We first have to differentiate between

  • AspectJ (fast, efficient, no proxies, more powerful) and
  • Spring AOP (proxy-based, delegation pattern, "AOP light", only method interception).

Compile-time checks on calling code with @DeclareError

When using AspectJ and just recompiling your legacy library with the AspectJ compiler (drop-in replacement for Java compiler with AOP enhancements), you can use @DeclareError in order to make compilation fail if a call from the wrong class or package pattern(s) is found. This way you would not need any expensive runtime checks, reflection or other tricks. For your Maven build you can use AspectJ Maven plugin. See my answers here for further information about @DeclareError:

This is what I recommend: Detect the invalid calls at build time, fix the code in order to make it compile and be sorrow-free during runtime.

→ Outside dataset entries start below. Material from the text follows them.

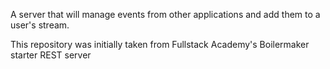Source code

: A server that will manage events from other applications and add them to a user's stream.

This repository was initially taken from Fullstack Academy's Boilermaker starter REST server
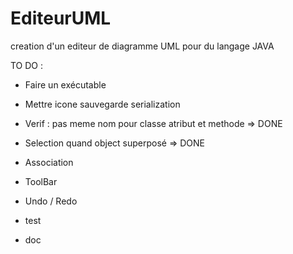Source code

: EditeurUML
==========

creation d'un editeur de diagramme UML pour du langage JAVA

TO DO :


- Faire un exécutable
- Mettre icone sauvegarde serialization

- Verif : pas meme nom pour classe atribut et methode => DONE
- Selection quand object superposé => DONE
- Association
- ToolBar
- Undo / Redo


- test
- doc
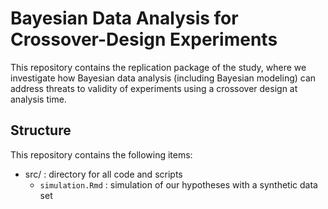 # Bayesian Data Analysis for Crossover-Design Experiments

This repository contains the replication package of the study, where we investigate how Bayesian data analysis (including Bayesian modeling) can address threats to validity of experiments using a crossover design at analysis time.

## Structure

This repository contains the following items:

* src/ : directory for all code and scripts
  * `simulation.Rmd` : simulation of our hypotheses with a synthetic data set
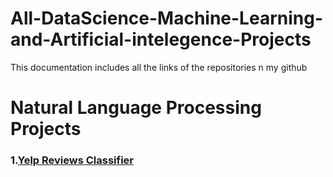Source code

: # All-DataScience-Machine-Learning-and-Artificial-intelegence-Projects
This documentation includes all the links of the repositories n my github 




# Natural Language Processing Projects

   ### 1.[Yelp Reviews Classifier](https://github.com/Zeeshanahmad4/NLP-Yelp-Reviews-Classifier)



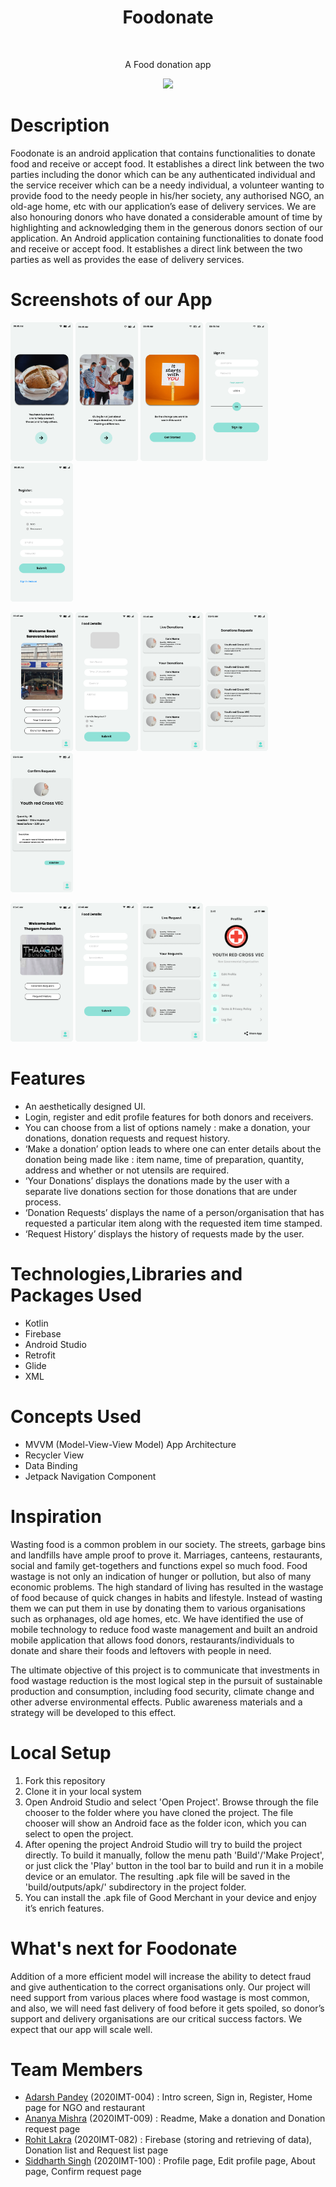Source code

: <h1 align="center"> Foodonate </h1>
<br />
<p align="center"> A Food donation app </p>

<p align="center">
<image src ="https://github.com/addy0110/Foodonate/blob/develop/ReadmeImages/icon.jpeg" height="200">
</p>

# Description
 
 <p>Foodonate is an android application that contains functionalities to donate food and receive or accept food. It establishes a direct link between the two parties including the donor which can be any authenticated individual and the service receiver which can be a needy individual, a volunteer wanting to provide food to the needy people in his/her society, any authorised NGO, an old-age home, etc with our application’s ease of delivery services. We are also honouring donors who have donated a considerable amount of time by highlighting and acknowledging them in the generous donors section of our application. An Android application containing functionalities to donate food and receive or accept food. It establishes a direct link between the two parties as well as provides the ease of delivery services.
</p>

# Screenshots of our App

<p>
<img src="ReadmeImages/START 01.png" width="100"> <img src="ReadmeImages/START 03.png" width="100">
<img src="ReadmeImages/START 04.png" width="100"> <img src="ReadmeImages/Login page.png" width="100">
<img src="ReadmeImages/Sign Up 1.png" width="100">
</p>

<p>
<img src="ReadmeImages/Restaurant login.png" width="100"> <img src="ReadmeImages/Component.png" width="100">
<img src="ReadmeImages/Your Donations.png" width="100"> <img src="ReadmeImages/Available Donations.png" width="100">
<img src="ReadmeImages/Confirm Requests.png" width="100">
</p>

<p>
<img src="ReadmeImages/NGO login.png" width="100"> <img src="ReadmeImages/New Donation 2.png" width="100">
<img src="ReadmeImages/Your Request.png" width="100"> <img src="ReadmeImages/Profile.jpg" width="100">
</p>

# Features

 * An aesthetically designed UI.
 * Login, register and edit profile features for both donors and receivers.
 * You can choose from a list of options namely : make a donation, your donations, donation requests and request history.
 * ‘Make a donation’ option leads to where one can enter details about the donation being made like : item name, time of preparation, quantity, address and whether or not utensils are required.
 * ‘Your Donations’ displays the donations made by the user with a separate live donations section for those donations that are under process.
 * ‘Donation Requests’ displays the name of a person/organisation that has requested a particular item along with the requested item time stamped.
 * ‘Request History’ displays the history of requests made by the user.

# Technologies,Libraries and Packages Used

 * Kotlin
 * Firebase
 * Android Studio
 * Retrofit
 * Glide
 * XML

# Concepts Used

 * MVVM (Model-View-View Model) App Architecture
 * Recycler View
 * Data Binding
 * Jetpack Navigation Component

# Inspiration

Wasting food is a common problem in our society. The streets, garbage bins and landfills have ample proof to prove it. Marriages, canteens, restaurants, social and family get-togethers and functions expel so much food. Food wastage is not only an indication of hunger or pollution, but also of many economic problems. The high standard of living has resulted in the wastage of food because of quick changes in habits and lifestyle. Instead of wasting them we can put them in use by donating them to various organisations such as orphanages, old age homes, etc. We have identified the use of mobile technology to reduce food waste management and built an android mobile application that allows food donors, restaurants/individuals to donate and share their foods and leftovers with people in need. 

The ultimate objective of this project is to communicate that investments in food wastage reduction is the most logical step in the pursuit of sustainable production and consumption, including food security, climate change and other adverse environmental effects. Public awareness materials and a strategy will be developed to this effect.


# Local Setup
 
 1. Fork this repository
 2. Clone it in your local system
 3. Open Android Studio and select 'Open Project'. Browse through the file chooser to the folder where you have cloned the project. The file chooser will show an Android face as the folder icon, which you can select to open the project.
 4. After opening the project Android Studio will try to build the project directly. To build it manually, follow the menu path 'Build'/'Make Project', or just click the 'Play' button in the tool bar to build and run it in a mobile device or an emulator. The resulting .apk file will be saved in the 'build/outputs/apk/' subdirectory in the project folder.
 5. You can install the .apk file of Good Merchant in your device and enjoy it’s enrich features.
 

# What's next for Foodonate

Addition of a more efficient model will increase the ability to detect fraud and give authentication to the correct organisations only. Our project will need support from various places where food wastage is most common, and also, we will need fast delivery of food before it gets spoiled, so donor’s support and delivery organisations are our critical success factors. We expect that our app will scale well.

 
# Team Members

 * [Adarsh Pandey](https://github.com/addy0110) (2020IMT-004) : Intro screen, Sign in, Register, Home page for NGO and restaurant
 * [Ananya Mishra](https://github.com/Anan123ya) (2020IMT-009) : Readme, Make a donation and Donation request page
 * [Rohit Lakra](https://github.com/RohitLakra299) (2020IMT-082) : Firebase (storing and retrieving of data), Donation list and Request list page
 * [Siddharth Singh](https://github.com/sekocoder) (2020IMT-100) : Profile page, Edit profile page, About page, Confirm request page
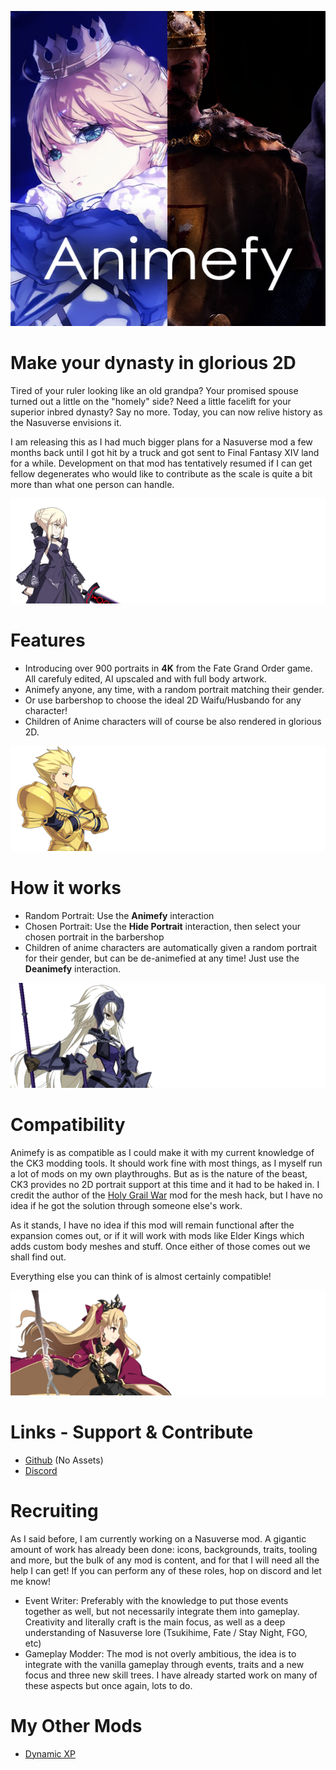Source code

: ﻿![Animefy Thumbnail](/thumbnail.png)
# Make your dynasty in glorious 2D
Tired of your ruler looking like an old grandpa? Your promised spouse turned out a little on the "homely" side? Need a little facelift for your superior inbred dynasty? Say no more. Today, you can now relive history as the Nasuverse envisions it.

I am releasing this as I had much bigger plans for a Nasuverse mod a few months back until I got hit by a truck and got sent to Final Fantasy XIV land for a while. Development on that mod has tentatively resumed if I can get fellow degenerates who would like to contribute as the scale is quite a bit more than what one person can handle.

![Sample 1](/img/sample1.png)

# Features

- Introducing over 900 portraits in **4K** from the Fate Grand Order game. All carefuly edited, AI upscaled and with full body artwork.
- Animefy anyone, any time, with a random portrait matching their gender.
- Or use barbershop to choose the ideal 2D Waifu/Husbando for any character!
- Children of Anime characters will of course be also rendered in glorious 2D.

![Sample 2](/img/sample2.png)

# How it works

- Random Portrait: Use the **Animefy** interaction
- Chosen Portrait: Use the **Hide Portrait** interaction, then select your chosen portrait in the barbershop
- Children of anime characters are automatically given a random portrait for their gender, but can be de-animefied at any time! Just use the **Deanimefy** interaction.

![Sample 3](/img/sample3.png)

# Compatibility

Animefy is as compatible as I could make it with my current knowledge of the CK3 modding tools. It should work fine with most things, as I myself run a lot of mods on my own playthroughs. But as is the nature of the beast, CK3 provides no 2D portrait support at this time and it had to be haked in. I credit the author of the [Holy Grail War](https://steamcommunity.com/sharedfiles/filedetails/?id=2245363583&searchtext=Fate) mod for the mesh hack, but I have no idea if he got the solution through someone else's work.

As it stands, I have no idea if this mod will remain functional after the expansion comes out, or if it will work with mods like Elder Kings which adds custom body meshes and stuff. Once either of those comes out we shall find out.

Everything else you can think of is almost certainly compatible!

![Sample 4](/img/sample4.png)

# Links - Support & Contribute

- [Github](https://github.com/vadrei/ck3-animefy) (No Assets)
- [Discord](https://discord.gg/25PxQF6xGq)

# Recruiting

As I said before, I am currently working on a Nasuverse mod. A gigantic amount of work has already been done: icons, backgrounds, traits, tooling and more, but the bulk of any mod is content, and for that I will need all the help I can get! If you can perform any of these roles, hop on discord and let me know!

- Event Writer: Preferably with the knowledge to put those events together as well, but not necessarily integrate them into gameplay. Creativity and literally craft is the main focus, as well as a deep understanding of Nasuverse lore (Tsukihime, Fate / Stay Night, FGO, etc)
- Gameplay Modder: The mod is not overly ambitious, the idea is to integrate with the vanilla gameplay through events, traits and a new focus and three new skill trees. I have already started work on many of these aspects but once again, lots to do.

# My Other Mods

- [Dynamic XP](https://steamcommunity.com/sharedfiles/filedetails/?id=2482525663&searchtext=Dynamic+XP)


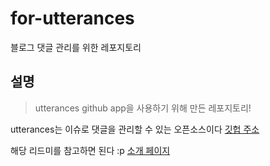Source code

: # for-utterances
블로그 댓글 관리를 위한 레포지토리

## 설명

> utterances github app을 사용하기 위해 만든 레포지토리!
 
utterances는 이슈로 댓글을 관리할 수 있는 오픈소스이다 [깃헙 주소](https://github.com/utterance)

해당 리드미를 참고하면 된다 :p [소개 페이지](https://utteranc.es/)
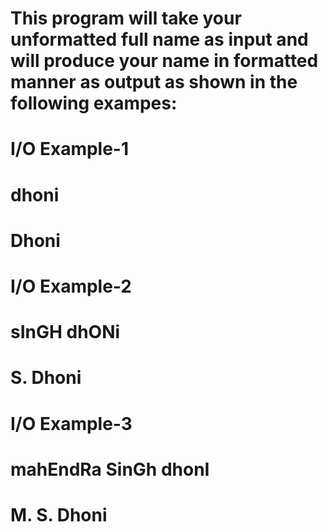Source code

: # 
# This program will take your unformatted full name as input and will produce your name in formatted manner as output as shown in the following exampes: 
# I/O Example-1 
#  dhoni
#  Dhoni
# I/O Example-2
#  sInGH dhONi
#  S. Dhoni
# I/O Example-3
#  mahEndRa SinGh dhonI
#  M. S. Dhoni
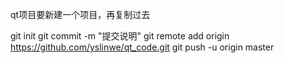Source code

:qt项目要新建一个项目，再复制过去

git init 
git commit -m "提交说明"
git remote add origin https://github.com/yslinwe/qt_code.git
git push -u origin master



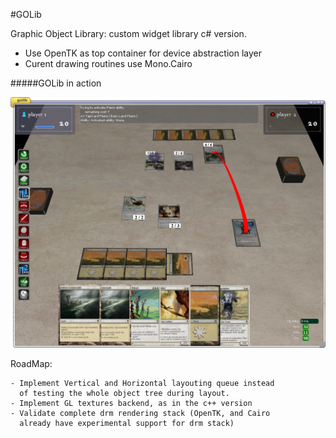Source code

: #GOLib

Graphic Object Library: custom widget library c# version.

- Use OpenTK as top container for device abstraction layer
- Curent drawing routines use Mono.Cairo

#####GOLib in action

![GOLib in action](/magic3d.png?raw=true "Magic3d")

RoadMap:

    - Implement Vertical and Horizontal layouting queue instead
      of testing the whole object tree during layout.
    - Implement GL textures backend, as in the c++ version
    - Validate complete drm rendering stack (OpenTK, and Cairo
      already have experimental support for drm stack)

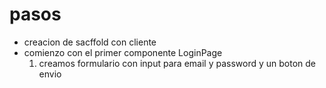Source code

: # pasos 
- creacion de sacffold con cliente
- comienzo con el primer componente LoginPage
    1. creamos formulario con input para email y password y un boton de envio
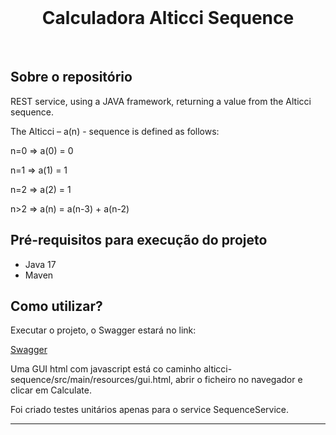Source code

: <br>
<h1 align="center">
	Calculadora Alticci Sequence
</h1>
<br>

## Sobre o repositório

REST service, using a JAVA framework, returning a value from the Alticci sequence.

The Alticci – a(n) - sequence is defined as follows:

n=0 => a(0) = 0

n=1 => a(1) = 1

n=2 => a(2) = 1

n>2 => a(n) = a(n-3) + a(n-2)



## Pré-requisitos para execução do projeto

* Java 17
* Maven

## Como utilizar?


Executar o projeto, o Swagger estará no link:

[Swagger](http://localhost:8080/swagger-ui/index.html#/)

Uma GUI html com javascript está co caminho alticci-sequence/src/main/resources/gui.html, abrir o ficheiro no navegador e clicar em Calculate.

Foi criado testes unitários apenas para o service SequenceService.


---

Run-time checks using AspectJ load-time weaving (LTW) with call() pointcut

If however you either don't want to use the AspectJ compiler (even though you tagged the question aspectj and not spring-aop) or have no compile-time influence on the calling code, you can still use AspectJ load-time weaving (LTW) from Spring. Spring AOP is definitely not enough if you want to avoid creating Exceptions for the sole purpose of analysing their callstacks in order to find the caller. Instead, in full AspectJ there is a pointcut named call() which is unavailable in Spring AOP. You can weave into the calling code via LTW and then use EnclosingStaticPart in order to find the caller. The only caveat is that in Spring you might use proxies instead of direct calls, which might mess up the caller by indirection, but you can give it a try.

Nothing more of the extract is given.